Spopolamento piccoli centri, necessità di sostenere chi li preferisce alle grandi città

Alla 9^ Conferenza internazionale dei borghi più belli del Mediterraneo, promossa dall'associazione 'I borghi più belli d'Italia' e svoltasi a Cisternino (BR), si è affrontato il tema dello spopolamento dei piccoli centri e l'inevitabile quesito se questo sia o meno un fenomeno irreversibile". Così in una nota la consigliera regionale Serena Pellegrino, di Alleanza Verdi e Sinistra, che è componente del comitato tecnicoscientifico nazionale dell'associazione "I borghi
più belli d'Italia". "Le cause dell'emigrazione sono diverse e sono spesso legate alla mancanza di strutture, servizi, alla denatalità. Invertire questo fenomeno - commenta Pellegrino - diventa imprescindibile per evitare fra l'altro un sovraffollamento delle città, creando ulteriori problemi sociali. In regione ho sostenuto quelle scelte politiche che sono state promosse dalla Maggioranza, in
controtendenza alle politiche nazionali, che ha deciso di contrastare il fenomeno dello spopolamento che rischia di fare collassare il welfare sociale ed economico dell'intero territorio nazionale come quella del sostegno alle ristrutturazioni e all'efficientamento energetico delle abitazioni, dando maggior valore a chi possiede edifici in comuni con uno spopolamento superiore al 10% oppure la promozione degli esercizi di vicinato e del turismo lento". "Va ribadito che è necessario sostenere chi vive nei Comuni interni affinché non li abbandonino. Sono convinta che cancellare i servizi in questi territori sia un errore strategico molto grave, perché depotenzia i piccoli borghi.

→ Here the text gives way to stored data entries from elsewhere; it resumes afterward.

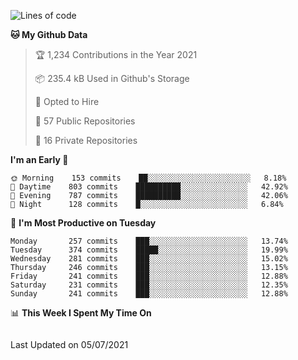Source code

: <!--<a href="https://markmelnic.com" target="_blank">
  <img height="150px" align="center" src="https://github-readme-stats.vercel.app/api?username=markmelnic&hide_border=true&show_icons=true&include_all_commits=true&count_private=true&line_height=21&theme=graywhite"/>
  <img height="150px" align="center" src="https://github-readme-stats.vercel.app/api/top-langs/?username=markmelnic&hide=html&hide_border=true&layout=compact&line_height=21&&theme=graywhite "/>
  <img height="150px" align="center" src="https://github-readme-stats.vercel.app/api/wakatime?username=markmelnic&hide=html&hide_border=true&layout=compact&theme=graywhite"/></a>-->

<!--START_SECTION:waka-->
![Lines of code](https://img.shields.io/badge/From%20Hello%20World%20I%27ve%20Written-145885%20lines%20of%20code-blue)

**🐱 My Github Data** 

> 🏆 1,234 Contributions in the Year 2021
 > 
> 📦 235.4 kB Used in Github's Storage 
 > 
> 💼 Opted to Hire
 > 
> 📜 57 Public Repositories 
 > 
> 🔑 16 Private Repositories  
 > 
**I'm an Early 🐤** 

```text
🌞 Morning    153 commits    ██░░░░░░░░░░░░░░░░░░░░░░░   8.18% 
🌆 Daytime    803 commits    ██████████░░░░░░░░░░░░░░░   42.92% 
🌃 Evening    787 commits    ██████████░░░░░░░░░░░░░░░   42.06% 
🌙 Night      128 commits    █░░░░░░░░░░░░░░░░░░░░░░░░   6.84%

```
📅 **I'm Most Productive on Tuesday** 

```text
Monday       257 commits    ███░░░░░░░░░░░░░░░░░░░░░░   13.74% 
Tuesday      374 commits    █████░░░░░░░░░░░░░░░░░░░░   19.99% 
Wednesday    281 commits    ███░░░░░░░░░░░░░░░░░░░░░░   15.02% 
Thursday     246 commits    ███░░░░░░░░░░░░░░░░░░░░░░   13.15% 
Friday       241 commits    ███░░░░░░░░░░░░░░░░░░░░░░   12.88% 
Saturday     231 commits    ███░░░░░░░░░░░░░░░░░░░░░░   12.35% 
Sunday       241 commits    ███░░░░░░░░░░░░░░░░░░░░░░   12.88%

```


📊 **This Week I Spent My Time On** 

```text
```


 Last Updated on 05/07/2021
<!--END_SECTION:waka-->
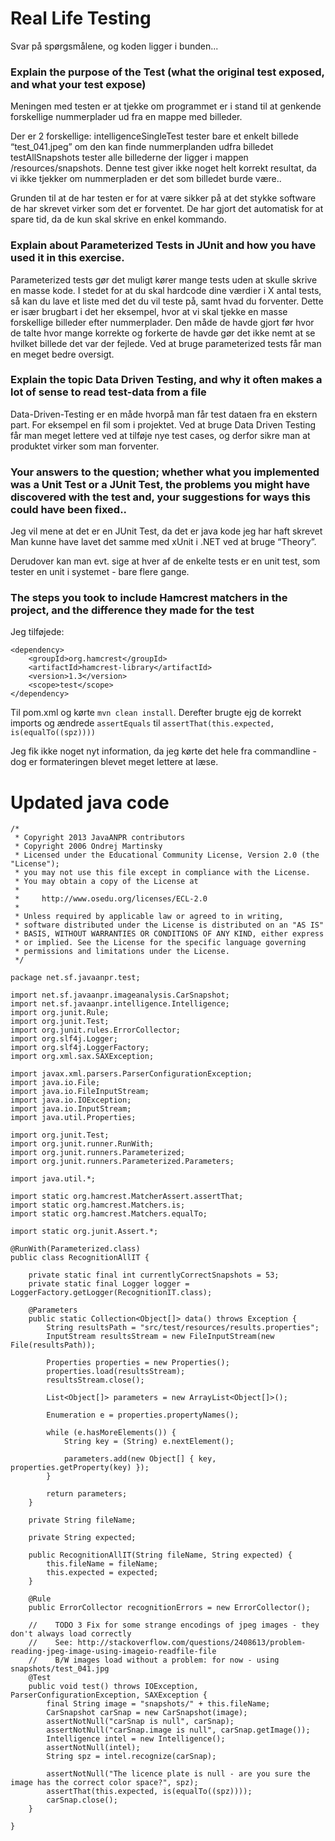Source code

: Real Life Testing
===========================

Svar på spørgsmålene, og koden ligger i bunden...

### Explain the purpose of the Test (what the original test exposed, and what your test expose)

Meningen med testen er at tjekke om programmet er i stand til at genkende forskellige nummerplader ud fra en mappe med billeder. 

Der er 2 forskellige:
intelligenceSingleTest tester bare et enkelt billede “test_041.jpeg” om den kan finde nummerplanden udfra billedet
testAllSnapshots tester alle billederne der ligger i mappen /resources/snapshots. Denne test giver ikke noget helt korrekt resultat, da vi ikke tjekker om nummerpladen er det som billedet burde være..

Grunden til at de har testen er for at være sikker på at det stykke software de har skrevet virker som det er forventet. De har gjort det automatisk for at spare tid, da de kun skal skrive en enkel kommando.

### Explain about Parameterized Tests in JUnit and how you have used it in this exercise.

Parameterized tests gør det muligt kører mange tests uden at skulle skrive en masse kode. I stedet for at du skal hardcode dine værdier i X antal tests, så kan du lave et liste med det du vil teste på, samt hvad du forventer. Dette er især brugbart i det her eksempel, hvor at vi skal tjekke en masse forskellige billeder efter nummerplader. Den måde de havde gjort før hvor de talte hvor mange korrekte og forkerte de havde gør det ikke nemt at se hvilket billede det var der fejlede. Ved at bruge parameterized tests får man en meget bedre oversigt.

### Explain the topic Data Driven Testing, and why it often makes a lot of sense to read test-data from a file

Data-Driven-Testing er en måde hvorpå man får test dataen fra en ekstern part. For eksempel en fil som i projektet. Ved at bruge Data Driven Testing får man meget lettere ved at tilføje nye test cases, og derfor sikre man at produktet virker som man forventer.

###  Your answers to the question; whether what you implemented was a Unit Test or a JUnit Test, the problems you might have discovered with the test and, your suggestions for ways this could have been fixed..
Jeg vil mene at det er en JUnit Test, da det er java kode jeg har haft skrevet Man kunne have lavet det samme med xUnit i .NET ved at bruge “Theory”.

Derudover kan man evt. sige at hver af de enkelte tests er en unit test, som tester en unit i systemet - bare flere gange.

### The steps you took to include Hamcrest matchers in the project, and the difference they made for the test
Jeg tilføjede:
```
<dependency>
    <groupId>org.hamcrest</groupId>
    <artifactId>hamcrest-library</artifactId>
    <version>1.3</version>
    <scope>test</scope>
</dependency>
```

Til pom.xml og kørte `mvn clean install`. Derefter brugte ejg de korrekt imports og ændrede `assertEquals` til `assertThat(this.expected, is(equalTo((spz))))`

Jeg fik ikke noget nyt information, da jeg kørte det hele fra commandline - dog er formateringen blevet meget lettere at læse.

# Updated java code
```
/*
 * Copyright 2013 JavaANPR contributors
 * Copyright 2006 Ondrej Martinsky
 * Licensed under the Educational Community License, Version 2.0 (the "License");
 * you may not use this file except in compliance with the License.
 * You may obtain a copy of the License at
 *
 *     http://www.osedu.org/licenses/ECL-2.0
 *
 * Unless required by applicable law or agreed to in writing,
 * software distributed under the License is distributed on an "AS IS"
 * BASIS, WITHOUT WARRANTIES OR CONDITIONS OF ANY KIND, either express
 * or implied. See the License for the specific language governing
 * permissions and limitations under the License.
 */

package net.sf.javaanpr.test;

import net.sf.javaanpr.imageanalysis.CarSnapshot;
import net.sf.javaanpr.intelligence.Intelligence;
import org.junit.Rule;
import org.junit.Test;
import org.junit.rules.ErrorCollector;
import org.slf4j.Logger;
import org.slf4j.LoggerFactory;
import org.xml.sax.SAXException;

import javax.xml.parsers.ParserConfigurationException;
import java.io.File;
import java.io.FileInputStream;
import java.io.IOException;
import java.io.InputStream;
import java.util.Properties;

import org.junit.Test;
import org.junit.runner.RunWith;
import org.junit.runners.Parameterized;
import org.junit.runners.Parameterized.Parameters;

import java.util.*;

import static org.hamcrest.MatcherAssert.assertThat;
import static org.hamcrest.Matchers.is;
import static org.hamcrest.Matchers.equalTo;

import static org.junit.Assert.*;

@RunWith(Parameterized.class)
public class RecognitionAllIT {

    private static final int currentlyCorrectSnapshots = 53;
    private static final Logger logger = LoggerFactory.getLogger(RecognitionIT.class);

    @Parameters
    public static Collection<Object[]> data() throws Exception {
        String resultsPath = "src/test/resources/results.properties";
        InputStream resultsStream = new FileInputStream(new File(resultsPath));

        Properties properties = new Properties();
        properties.load(resultsStream);
        resultsStream.close();

        List<Object[]> parameters = new ArrayList<Object[]>();

        Enumeration e = properties.propertyNames();

        while (e.hasMoreElements()) {
            String key = (String) e.nextElement();

            parameters.add(new Object[] { key, properties.getProperty(key) });
        }

        return parameters;
    }

    private String fileName;

    private String expected;

    public RecognitionAllIT(String fileName, String expected) {
        this.fileName = fileName;
        this.expected = expected;
    }

    @Rule
    public ErrorCollector recognitionErrors = new ErrorCollector();

    //    TODO 3 Fix for some strange encodings of jpeg images - they don't always load correctly
    //    See: http://stackoverflow.com/questions/2408613/problem-reading-jpeg-image-using-imageio-readfile-file
    //    B/W images load without a problem: for now - using snapshots/test_041.jpg
    @Test
    public void test() throws IOException, ParserConfigurationException, SAXException {
        final String image = "snapshots/" + this.fileName;
        CarSnapshot carSnap = new CarSnapshot(image);
        assertNotNull("carSnap is null", carSnap);
        assertNotNull("carSnap.image is null", carSnap.getImage());
        Intelligence intel = new Intelligence();
        assertNotNull(intel);
        String spz = intel.recognize(carSnap);
        
        assertNotNull("The licence plate is null - are you sure the image has the correct color space?", spz);
        assertThat(this.expected, is(equalTo((spz))));
        carSnap.close();
    }

}
```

Sono altresì convinta - rimarca la consigliera di Avs - che la rivalutazione dei borghi non debba essere perseguito solo con il turismo, ma c'è la necessità di ricreare quelle condizioni socio-culturale che ricreano quell'attrattività necessaria che passa attraverso il senso di appartenenza alla comunità, all'ambiente, alla cultura, all'attrattività, all'economia, valorizzando, in altre parole, l'economia della bellezza o, come ha affermato Antonio Luna, componente del comitato tecnico-scientifico, 'progettare il passato per conservare il futuro' investendo sulla sua collettività". "La qualità della vita - continua l'esponente rosso-verde - passa necessariamente attraverso l'accessibilità, il lavoro, i servizi, ma le azioni fatte solo a livello locale hanno poco effetto sul ripopolamento e la vivibilità dei piccoli borghi. Tornanza e restanza devono divenire dei neologismi e sillogismi
imprescindibili in un lessico che passa attraverso un'economia attrattiva, che lega a nodo doppio il territorio e la sua comunità, rallentando per poi arrestare una emorragia mortale, replicando le buone prassi in una rigenerazione urbana e sociale". Conclude Pellegrino: "C'è bisogno di scelte coraggiose sulle politiche del territorio, potenziando il commercio di prossimità e un'accoglienza verso il turismo lento e la cura del territorio".